Of course, the survey was conducted within Lead Now’s limited audience of politically engaged citizens, most of whom are younger voters interested in the organization’s other campaigns (against things like the omnibus crime bill and the Northern Gateway oil sands pipeline). More inclusive polls in the past revealed much less support for cooperation—a 2010 Harris Decima poll showed half of Canadians in favour of cooperation with no consensus on how it would work, while a similar poll in 2011 showed that a majority of voters rejected the idea of a Liberal-NDP merger.
SFU political science professor Patrick Smith says he’s not surprised that people are starting to warm to the idea of cooperation.
However, he disagrees with Biggar’s assertion that now is the time.
“It’s not necessarily a bad idea, but it’s not going to happen,” said Smith.
“I think in the majority of both parties, neither think that in the short term, this is in their best interest. It doesn’t mean that sometime this might not happen, but the majority vote in both parties would be, from my read, not only that it won’t happen but that it should not happen.”
Smith said significant ideological differences between Liberals and the NDP are the primary reason for internal arguments over cooperation. While he doesn’t see the strategy working out in time for the upcoming election in 2015, he doesn’t discount the possibility further down the line.
“If another election happens and Harper has another majority with 39 per cent of the vote, you would think that what is being posed might have more interest,” he said.
“But I don’t think we’re there yet. There’s a bit of a way to go before we get to that.”
To cooperate, or not to cooperate?
Here’s a list of other notable MPs who have come out with opinions on the subject:
Bob Rae, Liberal interim leader – Says a Liberal-NDP merger, is “not on the agenda”.
Elizabeth May, Green Party leader – Supports cooperation between Liberals, NDP + Greens.
Brian Topp, NDP leadership candidate and party president (on leave) – Has ruled out a merger, but previously said the party shouldn’t drop their “willingness to work with others”. Recently said he did not support Cullen’s cooperation proposal.
Thomas Mulcair, NDP leadership candidate – Said he does not support joint nominations.

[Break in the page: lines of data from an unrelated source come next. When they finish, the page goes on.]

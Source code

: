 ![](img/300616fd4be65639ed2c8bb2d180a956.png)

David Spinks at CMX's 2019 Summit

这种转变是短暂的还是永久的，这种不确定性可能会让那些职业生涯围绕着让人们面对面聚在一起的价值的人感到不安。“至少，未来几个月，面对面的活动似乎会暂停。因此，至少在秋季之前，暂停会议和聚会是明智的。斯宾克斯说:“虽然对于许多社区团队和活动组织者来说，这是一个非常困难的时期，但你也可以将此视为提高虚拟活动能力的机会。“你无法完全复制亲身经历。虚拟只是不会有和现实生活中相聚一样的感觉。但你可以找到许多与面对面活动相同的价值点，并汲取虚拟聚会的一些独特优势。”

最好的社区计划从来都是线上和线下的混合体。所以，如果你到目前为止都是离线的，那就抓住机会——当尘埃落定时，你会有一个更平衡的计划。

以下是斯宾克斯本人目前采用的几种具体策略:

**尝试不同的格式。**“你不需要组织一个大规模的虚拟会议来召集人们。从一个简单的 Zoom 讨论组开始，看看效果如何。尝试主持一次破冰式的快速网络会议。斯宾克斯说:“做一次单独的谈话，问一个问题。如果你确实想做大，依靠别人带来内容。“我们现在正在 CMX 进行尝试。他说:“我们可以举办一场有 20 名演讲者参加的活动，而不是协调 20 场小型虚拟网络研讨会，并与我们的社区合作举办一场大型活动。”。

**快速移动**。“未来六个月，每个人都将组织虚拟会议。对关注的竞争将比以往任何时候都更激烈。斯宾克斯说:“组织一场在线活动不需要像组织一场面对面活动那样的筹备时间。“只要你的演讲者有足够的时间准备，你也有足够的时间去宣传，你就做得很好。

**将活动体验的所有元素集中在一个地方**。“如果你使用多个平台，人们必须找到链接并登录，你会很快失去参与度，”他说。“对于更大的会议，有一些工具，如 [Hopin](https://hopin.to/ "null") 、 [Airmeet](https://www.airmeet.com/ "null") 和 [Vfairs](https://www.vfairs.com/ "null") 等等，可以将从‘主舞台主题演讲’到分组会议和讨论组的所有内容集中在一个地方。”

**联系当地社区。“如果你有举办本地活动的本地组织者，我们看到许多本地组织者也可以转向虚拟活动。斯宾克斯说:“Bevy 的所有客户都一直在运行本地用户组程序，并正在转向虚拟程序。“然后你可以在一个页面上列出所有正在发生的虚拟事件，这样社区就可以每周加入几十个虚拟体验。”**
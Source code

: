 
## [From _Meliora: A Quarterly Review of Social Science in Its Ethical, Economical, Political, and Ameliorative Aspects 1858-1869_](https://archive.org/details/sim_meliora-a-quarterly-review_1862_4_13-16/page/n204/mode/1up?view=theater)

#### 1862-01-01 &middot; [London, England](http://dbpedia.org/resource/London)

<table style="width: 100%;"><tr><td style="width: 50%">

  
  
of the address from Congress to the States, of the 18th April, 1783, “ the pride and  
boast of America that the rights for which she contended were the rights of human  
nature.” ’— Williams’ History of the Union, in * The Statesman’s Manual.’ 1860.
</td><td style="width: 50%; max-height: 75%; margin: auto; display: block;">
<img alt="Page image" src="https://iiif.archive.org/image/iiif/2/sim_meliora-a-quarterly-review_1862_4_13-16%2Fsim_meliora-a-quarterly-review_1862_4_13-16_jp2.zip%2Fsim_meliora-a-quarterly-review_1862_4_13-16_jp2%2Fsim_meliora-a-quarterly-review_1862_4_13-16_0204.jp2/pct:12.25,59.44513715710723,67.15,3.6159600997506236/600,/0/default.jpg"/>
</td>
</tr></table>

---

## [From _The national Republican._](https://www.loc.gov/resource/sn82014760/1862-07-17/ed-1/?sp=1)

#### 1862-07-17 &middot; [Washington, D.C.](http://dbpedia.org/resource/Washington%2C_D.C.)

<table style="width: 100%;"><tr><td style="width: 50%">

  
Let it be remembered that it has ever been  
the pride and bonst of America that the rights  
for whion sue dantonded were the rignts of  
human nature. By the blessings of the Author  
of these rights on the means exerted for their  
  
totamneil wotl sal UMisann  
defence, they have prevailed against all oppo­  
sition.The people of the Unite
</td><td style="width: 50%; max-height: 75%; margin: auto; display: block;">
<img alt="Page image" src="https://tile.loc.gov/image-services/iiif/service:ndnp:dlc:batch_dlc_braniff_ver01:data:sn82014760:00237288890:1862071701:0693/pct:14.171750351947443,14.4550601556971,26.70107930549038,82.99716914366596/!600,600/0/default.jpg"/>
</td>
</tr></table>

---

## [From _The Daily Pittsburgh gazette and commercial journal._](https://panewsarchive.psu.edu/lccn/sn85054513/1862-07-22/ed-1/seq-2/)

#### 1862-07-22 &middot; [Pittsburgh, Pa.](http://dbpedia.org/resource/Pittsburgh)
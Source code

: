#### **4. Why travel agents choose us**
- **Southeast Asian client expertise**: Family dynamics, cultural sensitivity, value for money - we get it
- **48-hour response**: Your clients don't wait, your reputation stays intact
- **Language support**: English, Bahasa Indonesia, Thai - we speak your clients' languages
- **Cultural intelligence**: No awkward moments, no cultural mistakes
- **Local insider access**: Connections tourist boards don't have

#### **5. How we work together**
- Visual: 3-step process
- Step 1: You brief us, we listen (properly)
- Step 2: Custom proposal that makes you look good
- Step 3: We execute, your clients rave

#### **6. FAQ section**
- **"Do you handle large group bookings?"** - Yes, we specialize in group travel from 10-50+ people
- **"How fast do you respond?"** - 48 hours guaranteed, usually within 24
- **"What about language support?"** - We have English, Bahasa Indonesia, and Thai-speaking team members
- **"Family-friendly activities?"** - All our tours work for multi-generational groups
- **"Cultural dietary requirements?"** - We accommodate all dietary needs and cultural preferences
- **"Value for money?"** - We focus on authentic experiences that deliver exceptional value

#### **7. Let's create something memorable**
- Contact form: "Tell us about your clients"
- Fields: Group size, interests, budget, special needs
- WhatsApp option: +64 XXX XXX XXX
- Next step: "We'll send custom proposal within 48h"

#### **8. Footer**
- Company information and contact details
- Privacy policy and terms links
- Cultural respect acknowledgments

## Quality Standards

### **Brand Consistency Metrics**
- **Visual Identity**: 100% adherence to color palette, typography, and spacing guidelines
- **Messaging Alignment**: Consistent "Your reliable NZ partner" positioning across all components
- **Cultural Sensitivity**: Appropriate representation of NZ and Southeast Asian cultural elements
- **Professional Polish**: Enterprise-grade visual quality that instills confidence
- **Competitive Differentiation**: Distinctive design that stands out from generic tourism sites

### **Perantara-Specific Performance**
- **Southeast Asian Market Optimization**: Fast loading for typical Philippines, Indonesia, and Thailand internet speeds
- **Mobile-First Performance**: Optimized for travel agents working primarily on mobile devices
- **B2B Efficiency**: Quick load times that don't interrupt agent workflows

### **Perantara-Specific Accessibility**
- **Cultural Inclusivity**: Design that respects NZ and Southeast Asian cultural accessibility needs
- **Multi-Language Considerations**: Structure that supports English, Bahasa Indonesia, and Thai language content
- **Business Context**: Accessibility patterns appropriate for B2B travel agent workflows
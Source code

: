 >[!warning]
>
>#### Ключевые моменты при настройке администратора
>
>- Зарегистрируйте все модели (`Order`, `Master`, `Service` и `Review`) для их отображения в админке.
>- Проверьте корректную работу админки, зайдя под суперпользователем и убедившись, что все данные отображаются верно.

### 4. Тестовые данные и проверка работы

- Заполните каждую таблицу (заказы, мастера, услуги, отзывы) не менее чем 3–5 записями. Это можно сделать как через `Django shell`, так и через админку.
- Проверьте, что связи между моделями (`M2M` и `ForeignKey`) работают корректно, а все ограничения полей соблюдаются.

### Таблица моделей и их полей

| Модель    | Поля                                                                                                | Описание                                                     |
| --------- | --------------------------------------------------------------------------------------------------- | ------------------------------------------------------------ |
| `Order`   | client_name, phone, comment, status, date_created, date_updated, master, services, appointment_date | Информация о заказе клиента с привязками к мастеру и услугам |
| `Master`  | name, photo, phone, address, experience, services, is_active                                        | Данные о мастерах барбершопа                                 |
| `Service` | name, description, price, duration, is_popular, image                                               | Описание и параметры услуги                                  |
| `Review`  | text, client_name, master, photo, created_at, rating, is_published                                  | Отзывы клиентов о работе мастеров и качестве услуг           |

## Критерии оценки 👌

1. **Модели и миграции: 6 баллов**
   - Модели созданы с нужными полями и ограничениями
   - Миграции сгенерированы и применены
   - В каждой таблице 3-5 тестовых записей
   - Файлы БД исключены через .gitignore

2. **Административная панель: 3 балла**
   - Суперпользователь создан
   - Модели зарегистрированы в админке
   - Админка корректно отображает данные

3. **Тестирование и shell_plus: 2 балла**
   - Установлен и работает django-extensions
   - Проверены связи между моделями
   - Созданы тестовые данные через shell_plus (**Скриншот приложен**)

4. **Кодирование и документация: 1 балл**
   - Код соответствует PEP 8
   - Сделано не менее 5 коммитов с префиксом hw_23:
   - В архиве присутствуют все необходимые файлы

Pat Martin, NDP MP for Winnipeg Centre – Supports cooperation, says parties’ “marriage” may be premature, but they should get a hotel room and “fool around a bit”. Made strategic cooperation with Liberals a condition of his support for a leadership candidate.
Justin Trudeau, Liberal MP for Papineau, QC – Not convinced a merger is the right path, but says he’s “open” to discussion.
Denis Coderre, Liberal MP for Bourassa, QC – Says uniting the parties would be a “valid discussion”.